# Nice site



## brucegoodman (Jan 16, 2007)

I found this site while looking for info on periaktois and started browsing the threads. Lots of activity is nice. I married a drama major and we've been doing live theatre for 30 yrs now. Mostly church and community theatre. But she's a good director and our repeat audience has gotten pretty big. For a long time I only had to be Man #3 because of the lack of men. But now due to my electrical, electronic, and woodworking skills, I'm a soundman, prop builder, lighting asst. and Man#3. But since I don't work in the business its good to have input from people who do this full time.
Thanks for your input.


----------



## tdbatman (Jan 16, 2007)

Welcome (of course, I'm a newbie myself but welcome anyway)
Are you still looking for info on periaktoi? We built some for Charlie Brown last year if you need any help.


----------



## Van (Jan 16, 2007)

Welcome aboard, it's good to have all levels of experience. I bet you'll have some interesting insights from your perspective.


----------



## PhantomD (Jan 17, 2007)

Welcome, and what is a p-thingy?


----------



## stgnfilm (Jan 17, 2007)

hello, first post to this site!!

Periactoids are three sided structures (picture three flats connected to form a triangle) which will often have three different scenes on each face.
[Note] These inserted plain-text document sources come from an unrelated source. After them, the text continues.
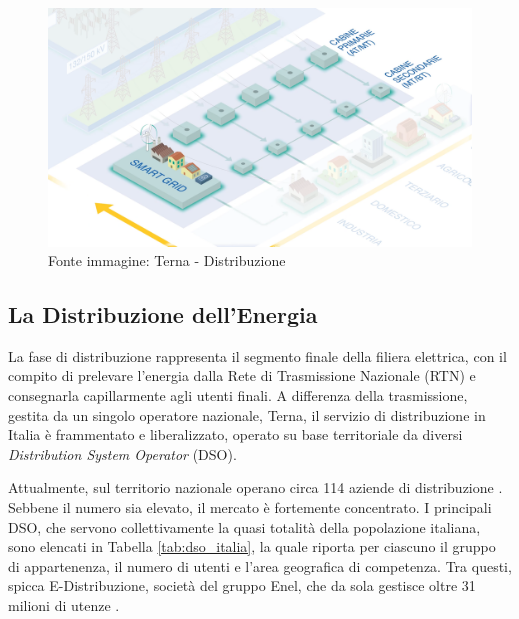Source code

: \begin{figure}[b]
    \centering
    \includegraphics[width=0.5\linewidth]{img/Terna-Distribuzione.png}
    \caption{Fonte immagine: Terna - Distribuzione}
\end{figure}

\subsection{La Distribuzione dell'Energia}


La fase di distribuzione rappresenta il segmento finale della filiera elettrica, con il compito di prelevare l'energia dalla Rete di Trasmissione Nazionale (RTN) e consegnarla capillarmente agli utenti finali. A differenza della trasmissione, gestita da un singolo operatore nazionale, Terna, il servizio di distribuzione in Italia è frammentato e liberalizzato, operato su base territoriale da diversi \textit{Distribution System Operator} (DSO).


Attualmente, sul territorio nazionale operano circa 114 aziende di distribuzione \cite{arera-distributori}. Sebbene il numero sia elevato, il mercato è fortemente concentrato. I principali DSO, che servono collettivamente la quasi totalità della popolazione italiana, sono elencati in Tabella \ref{tab:dso_italia}, la quale riporta per ciascuno il gruppo di appartenenza, il numero di utenti e l'area geografica di competenza. Tra questi, spicca E-Distribuzione, società del gruppo Enel, che da sola gestisce oltre 31 milioni di utenze \cite{Clienti-sertivi-distribuzione}.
Very useful in environments where you have limited space or resources.


----------



## Chris15 (Jan 18, 2007)

Let me too say Welcome to Controlbooth. It is great to have another experienced member around,


----------



## dvlasak (Jan 18, 2007)

brucegoodman said:


> I found this site... But since I don't work in the business its good to have input from people who do this full time.
> Thanks for your input.



First off, welcome!!!

Second, how is it that you say you don't work in the business? From what you wrote, you most certainly *do* work in this business. You might not get paid for your work, but that is quite different than what you have said!!! 

Again, welcome!!!

Dennis


----------



## brucegoodman (Jan 19, 2007)

tdbatman
Still looking for info. Were your's at a fixed position on stage and rotate around a pivot point, or did they move and rotate? What did you skin them with? If you skinned them with canvas, how was your vertical stability and straightness? Any problems with audience site lines? Any other problems?
Thanks for your reply
Dennis
You are correct, I do work in the field, I just don't get paid.


----------



## dwt1 (Jan 19, 2007)

Just a small thing but in that the site is educational, the term is Periaktoi (plural).

dwt1


----------



## Van (Jan 19, 2007)

dwt1 said:


> Just a small thing but in that the site is educational, the term is Periaktoi (plural).
> 
> dwt1


 
It's all greek to me .........


----------



## brucegoodman (Jan 20, 2007)

You are correct. My bad. Periaktoi! My Greek is as bad as my Latin. When I first started researching them, I was told they were called triaktois. Made sense to me. Ever hear them called that?


----------